Lighting Research Center Lighting Research Center
    Volume 7 Issue 4
June 2003    
ballast - A device required by electric-discharge light sources such as fluorescent or HID lamps to regulate voltage and current supplied to the lamp during start and throughout operation. ballast factor (BF) - The ratio of the light output of a fluorescent lamp or lamps operated on a ballast to the light output of the lamp(s) operated on a standard (reference) ballast. Ballast factor depends on both the ballast and the lamp type; a single ballast can have several ballast factors depending on lamp type. compact fluorescent lamp (CFL) - A family of single-ended fluorescent-discharge light sources with small-diameter [16-millimeter (5/8-inch) or less] tubes. electrodes - The structure that serves as the electric terminals at each end of electric discharge lamps. high-intensity discharge (HID) - An electric lamp that produces light directly from an arc discharge under high pressure. Metal halide, high-pressure sodium, and mercury vapor are types of HID lamps. luminaire - A complete lighting unit consisting of a lamp or lamps and the parts designed to distribute the light, to position and protect the lamp(s), and to connect the lamp(s) to the power supply. (Also referred to as fixture.) load shedding - The practice of turning off electrical devices during peak energy demand hours to reduce building energy use. rated lamp life - The number of hours at which half of a group of product samples fail. The rated life is a median value of life expectancy; any lamp or group of lamps may vary from the published rated life. Rated life is based on standard test conditions. rated light output - The sum of the initial rated lamp lumens of the lamp(s) that were supplied with the luminaire.
What is an adaptable ballast?

“Adaptable ballast” is a term NLPIP uses to describe an electronic ballast with special circuitry that enables it to operate multiple lamp types, operate different quantities of lamps, and/or operate on multiple input voltages. They are sometimes referred to by manufacturers and distributors as universal ballasts, universal voltage ballasts, generic ballasts, or flexible ballasts, although none of these terms is an industry standard. Some products are adaptable only in one or two of these options (e.g., they can operate different lamp types at different voltages, but can only operate a single lamp). Products that are adaptable in all three specifications (lamp type, lamp quantity, input voltage) are becoming more common.

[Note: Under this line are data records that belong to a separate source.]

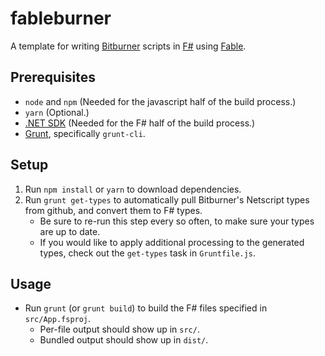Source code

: # fableburner
A template for writing [Bitburner](https://github.com/danielyxie/bitburner) scripts in [F#](https://fsharp.org/) using [Fable](https://fable.io/).

## Prerequisites
- `node` and `npm` (Needed for the javascript half of the build process.)
- `yarn` (Optional.)
- [.NET SDK](https://dotnet.microsoft.com/en-us/download/dotnet) (Needed for the F# half of the build process.)
- [Grunt](https://gruntjs.com), specifically `grunt-cli`.

## Setup
1. Run `npm install` or `yarn` to download dependencies.
2. Run `grunt get-types` to automatically pull Bitburner's Netscript types from github, and convert them to F# types.
    - Be sure to re-run this step every so often, to make sure your types are up to date.
    - If you would like to apply additional processing to the generated types, check out the `get-types` task in `Gruntfile.js`.

## Usage
- Run `grunt` (or `grunt build`) to build the F# files specified in `src/App.fsproj`.
    - Per-file output should show up in `src/`.
    - Bundled output should show up in `dist/`.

Lamp type. Most ballasts for linear fluorescent lamps can now operate different lengths of lamps, provided the total lamp current is fairly constant. An adaptable ballast can accommodate not only different lengths, but different lamp shapes or different lamp wattages. Figure 1 shows an example of the variety of compact fluorescent lamp (CFL) combinations that a single adaptable ballast can operate.

Figure 1. An adaptable ballast and the different CFL lamp combinations it can operate

Lamp quantity. Luminaires typically contain one to four fluorescent lamps, so most ballasts are designed to operate exactly 1, 2, 3, or 4 lamps. An adaptable ballast may be able to operate either 1, 2, 3, or 4 lamps, although more likely it will operate two lamp quantities (e.g., 1 or 2 lamps, or 3 or 4 lamps).

Input voltage. In the United States, lighting loads are typically within 110- or 277-volt electrical systems. Some Canadian lighting systems use 347 volts (Canadian Standards Assoc., 1999). Most ballasts will operate on only one voltage. Ballasts are now available that can handle any voltage within a wide range (such as 108 volts to 305 volts) and can operate on either 50 hertz or 60 hertz systems for compatibility with both North American and European electrical systems. Regulatory requirements in Europe differ from North America’s, so these ballasts may not necessarily meet European requirements for radio interference unless specifically labeled as such. Ballasts operating on 347-volt electrical systems require higher voltage-rated components, and thus are still typically dedicated to that one voltage (Wigglesworth, 2002).